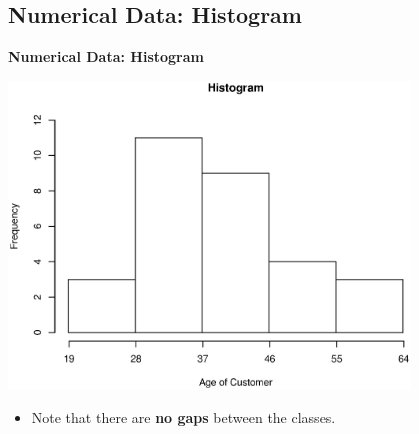 \documentclass[compress]{beamer}        %
\makeatletter
\newcommand{\tcb}{\textcolor{beamer@blendedblue}}
\makeatother
\begin{document}
\subsection{Numerical Data: Histogram}
\begin{frame}{\bf \tcb{Numerical Data: Histogram}\\[-1.2cm]}
\begin{center}
\includegraphics[width=0.8\textwidth, trim = 0.0cm 0.5cm 0.3cm 1.4cm, clip]{Ages}
\end{center}
\begin{itemize}\itemsep0.2cm
\item Note that there are {\bf no gaps} between the classes. 
\end{itemize}
\end{frame}
\end{document}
....
_What to work on_
The expected output is each entry given again word for word, with pictures dropped.

_Completed task_
 \documentclass[compress]{beamer}        %
\makeatletter
\newcommand{\tcb}{\textcolor{beamer@blendedblue}}
\makeatother
\begin{document}
\subsection{Numerical Data: Histogram}
\begin{frame}{\bf \tcb{Numerical Data: Histogram}\\[-1.2cm]}
\begin{center}
\includegraphics[width=0.8\textwidth, trim = 0.0cm 0.5cm 0.3cm 1.4cm, clip]{Ages}
\end{center}
\begin{itemize}\itemsep0.2cm
\item Note that there are {\bf no gaps} between the classes. 
\end{itemize}
\end{frame}
\end{document}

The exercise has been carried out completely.